**The task**
The data below has to be returned exactly, down to the last character.

**Extracted data**
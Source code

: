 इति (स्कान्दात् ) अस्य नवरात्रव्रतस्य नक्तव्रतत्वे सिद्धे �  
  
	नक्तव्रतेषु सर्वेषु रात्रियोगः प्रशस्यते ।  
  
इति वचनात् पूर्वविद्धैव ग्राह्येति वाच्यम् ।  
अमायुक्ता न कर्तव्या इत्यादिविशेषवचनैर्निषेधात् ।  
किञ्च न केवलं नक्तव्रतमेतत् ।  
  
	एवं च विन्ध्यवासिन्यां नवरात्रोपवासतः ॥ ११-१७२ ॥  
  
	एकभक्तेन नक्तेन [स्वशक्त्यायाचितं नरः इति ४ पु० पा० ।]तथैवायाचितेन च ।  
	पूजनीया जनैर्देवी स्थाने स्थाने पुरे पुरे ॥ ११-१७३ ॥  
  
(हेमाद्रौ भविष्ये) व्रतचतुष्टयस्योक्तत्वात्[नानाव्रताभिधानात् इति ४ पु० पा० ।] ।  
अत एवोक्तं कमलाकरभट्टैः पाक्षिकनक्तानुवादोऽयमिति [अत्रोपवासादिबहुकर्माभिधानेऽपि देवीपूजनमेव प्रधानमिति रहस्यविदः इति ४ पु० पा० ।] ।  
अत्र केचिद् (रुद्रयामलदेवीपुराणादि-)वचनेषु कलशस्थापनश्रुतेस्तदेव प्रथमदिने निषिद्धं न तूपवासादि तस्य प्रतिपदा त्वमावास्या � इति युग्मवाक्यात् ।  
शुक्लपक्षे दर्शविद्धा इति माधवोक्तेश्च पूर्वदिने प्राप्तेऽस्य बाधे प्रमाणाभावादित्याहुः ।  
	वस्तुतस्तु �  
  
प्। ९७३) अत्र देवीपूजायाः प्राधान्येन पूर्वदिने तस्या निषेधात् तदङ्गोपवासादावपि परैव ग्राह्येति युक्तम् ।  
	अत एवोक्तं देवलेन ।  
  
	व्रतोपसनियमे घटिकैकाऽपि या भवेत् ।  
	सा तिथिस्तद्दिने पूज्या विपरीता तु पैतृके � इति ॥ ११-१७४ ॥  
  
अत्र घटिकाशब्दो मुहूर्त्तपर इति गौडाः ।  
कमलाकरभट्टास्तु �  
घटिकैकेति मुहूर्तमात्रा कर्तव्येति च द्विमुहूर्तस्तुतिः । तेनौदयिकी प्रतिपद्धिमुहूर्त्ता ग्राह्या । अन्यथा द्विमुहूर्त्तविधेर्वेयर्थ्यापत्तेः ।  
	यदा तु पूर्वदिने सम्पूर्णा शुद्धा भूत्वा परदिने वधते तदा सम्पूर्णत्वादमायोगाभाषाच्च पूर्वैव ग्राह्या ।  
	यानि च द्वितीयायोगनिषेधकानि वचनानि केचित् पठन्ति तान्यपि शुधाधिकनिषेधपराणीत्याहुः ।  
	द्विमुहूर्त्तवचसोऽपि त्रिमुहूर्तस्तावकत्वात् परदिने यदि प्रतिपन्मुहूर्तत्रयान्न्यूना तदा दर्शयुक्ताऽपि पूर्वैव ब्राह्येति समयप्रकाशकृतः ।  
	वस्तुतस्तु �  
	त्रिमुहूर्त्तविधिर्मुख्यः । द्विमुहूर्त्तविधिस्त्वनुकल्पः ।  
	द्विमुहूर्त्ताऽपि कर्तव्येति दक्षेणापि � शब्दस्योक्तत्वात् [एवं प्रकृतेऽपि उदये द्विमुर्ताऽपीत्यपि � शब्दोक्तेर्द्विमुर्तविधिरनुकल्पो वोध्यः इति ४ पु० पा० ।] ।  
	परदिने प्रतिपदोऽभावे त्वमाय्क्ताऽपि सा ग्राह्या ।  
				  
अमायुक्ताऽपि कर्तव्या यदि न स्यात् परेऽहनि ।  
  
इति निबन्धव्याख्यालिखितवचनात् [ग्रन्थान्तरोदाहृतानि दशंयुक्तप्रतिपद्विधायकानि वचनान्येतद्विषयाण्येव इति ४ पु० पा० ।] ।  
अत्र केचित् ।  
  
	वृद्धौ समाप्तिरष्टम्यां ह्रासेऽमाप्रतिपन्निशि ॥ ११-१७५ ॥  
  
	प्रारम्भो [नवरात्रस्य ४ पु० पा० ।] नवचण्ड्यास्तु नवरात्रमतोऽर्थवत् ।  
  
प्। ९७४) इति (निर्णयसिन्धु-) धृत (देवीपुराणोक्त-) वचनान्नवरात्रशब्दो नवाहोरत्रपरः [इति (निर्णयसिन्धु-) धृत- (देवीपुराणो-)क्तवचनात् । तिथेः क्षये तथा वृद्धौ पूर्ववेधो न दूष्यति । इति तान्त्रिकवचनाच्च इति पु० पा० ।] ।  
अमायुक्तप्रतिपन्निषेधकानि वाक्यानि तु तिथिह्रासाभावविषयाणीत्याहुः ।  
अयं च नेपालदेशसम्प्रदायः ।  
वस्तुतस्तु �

**Solution to the problem**
Source code

: इति (स्कान्दात् ) अस्य नवरात्रव्रतस्य नक्तव्रतत्वे सिद्धे �  
  
	नक्तव्रतेषु सर्वेषु रात्रियोगः प्रशस्यते ।  
  
इति वचनात् पूर्वविद्धैव ग्राह्येति वाच्यम् ।  
अमायुक्ता न कर्तव्या इत्यादिविशेषवचनैर्निषेधात् ।  
किञ्च न केवलं नक्तव्रतमेतत् ।  
  
	एवं च विन्ध्यवासिन्यां नवरात्रोपवासतः ॥ ११-१७२ ॥  
  
	एकभक्तेन नक्तेन [स्वशक्त्यायाचितं नरः इति ४ पु० पा० ।]तथैवायाचितेन च ।  
	पूजनीया जनैर्देवी स्थाने स्थाने पुरे पुरे ॥ ११-१७३ ॥  
  
(हेमाद्रौ भविष्ये) व्रतचतुष्टयस्योक्तत्वात्[नानाव्रताभिधानात् इति ४ पु० पा० ।] ।  
अत एवोक्तं कमलाकरभट्टैः पाक्षिकनक्तानुवादोऽयमिति [अत्रोपवासादिबहुकर्माभिधानेऽपि देवीपूजनमेव प्रधानमिति रहस्यविदः इति ४ पु० पा० ।] ।  
अत्र केचिद् (रुद्रयामलदेवीपुराणादि-)वचनेषु कलशस्थापनश्रुतेस्तदेव प्रथमदिने निषिद्धं न तूपवासादि तस्य प्रतिपदा त्वमावास्या � इति युग्मवाक्यात् ।  
शुक्लपक्षे दर्शविद्धा इति माधवोक्तेश्च पूर्वदिने प्राप्तेऽस्य बाधे प्रमाणाभावादित्याहुः ।  
	वस्तुतस्तु �  
  
प्। ९७३) अत्र देवीपूजायाः प्राधान्येन पूर्वदिने तस्या निषेधात् तदङ्गोपवासादावपि परैव ग्राह्येति युक्तम् ।  
	अत एवोक्तं देवलेन ।  
  
	व्रतोपसनियमे घटिकैकाऽपि या भवेत् ।  
	सा तिथिस्तद्दिने पूज्या विपरीता तु पैतृके � इति ॥ ११-१७४ ॥  
  
अत्र घटिकाशब्दो मुहूर्त्तपर इति गौडाः ।  
कमलाकरभट्टास्तु �  
घटिकैकेति मुहूर्तमात्रा कर्तव्येति च द्विमुहूर्तस्तुतिः । तेनौदयिकी प्रतिपद्धिमुहूर्त्ता ग्राह्या । अन्यथा द्विमुहूर्त्तविधेर्वेयर्थ्यापत्तेः ।  
	यदा तु पूर्वदिने सम्पूर्णा शुद्धा भूत्वा परदिने वधते तदा सम्पूर्णत्वादमायोगाभाषाच्च पूर्वैव ग्राह्या ।  
	यानि च द्वितीयायोगनिषेधकानि वचनानि केचित् पठन्ति तान्यपि शुधाधिकनिषेधपराणीत्याहुः ।  
	द्विमुहूर्त्तवचसोऽपि त्रिमुहूर्तस्तावकत्वात् परदिने यदि प्रतिपन्मुहूर्तत्रयान्न्यूना तदा दर्शयुक्ताऽपि पूर्वैव ब्राह्येति समयप्रकाशकृतः ।  
	वस्तुतस्तु �  
	त्रिमुहूर्त्तविधिर्मुख्यः । द्विमुहूर्त्तविधिस्त्वनुकल्पः ।  
	द्विमुहूर्त्ताऽपि कर्तव्येति दक्षेणापि � शब्दस्योक्तत्वात् [एवं प्रकृतेऽपि उदये द्विमुर्ताऽपीत्यपि � शब्दोक्तेर्द्विमुर्तविधिरनुकल्पो वोध्यः इति ४ पु० पा० ।] ।  
	परदिने प्रतिपदोऽभावे त्वमाय्क्ताऽपि सा ग्राह्या ।  
				  
अमायुक्ताऽपि कर्तव्या यदि न स्यात् परेऽहनि ।  
  
इति निबन्धव्याख्यालिखितवचनात् [ग्रन्थान्तरोदाहृतानि दशंयुक्तप्रतिपद्विधायकानि वचनान्येतद्विषयाण्येव इति ४ पु० पा० ।] ।  
अत्र केचित् ।  
  
	वृद्धौ समाप्तिरष्टम्यां ह्रासेऽमाप्रतिपन्निशि ॥ ११-१७५ ॥  
  
	प्रारम्भो [नवरात्रस्य ४ पु० पा० ।] नवचण्ड्यास्तु नवरात्रमतोऽर्थवत् ।  
  
प्। ९७४) इति (निर्णयसिन्धु-) धृत (देवीपुराणोक्त-) वचनान्नवरात्रशब्दो नवाहोरत्रपरः [इति (निर्णयसिन्धु-) धृत- (देवीपुराणो-)क्तवचनात् । तिथेः क्षये तथा वृद्धौ पूर्ववेधो न दूष्यति । इति तान्त्रिकवचनाच्च इति पु० पा० ।] ।  
अमायुक्तप्रतिपन्निषेधकानि वाक्यानि तु तिथिह्रासाभावविषयाणीत्याहुः ।  
अयं च नेपालदेशसम्प्रदायः ।  
वस्तुतस्तु �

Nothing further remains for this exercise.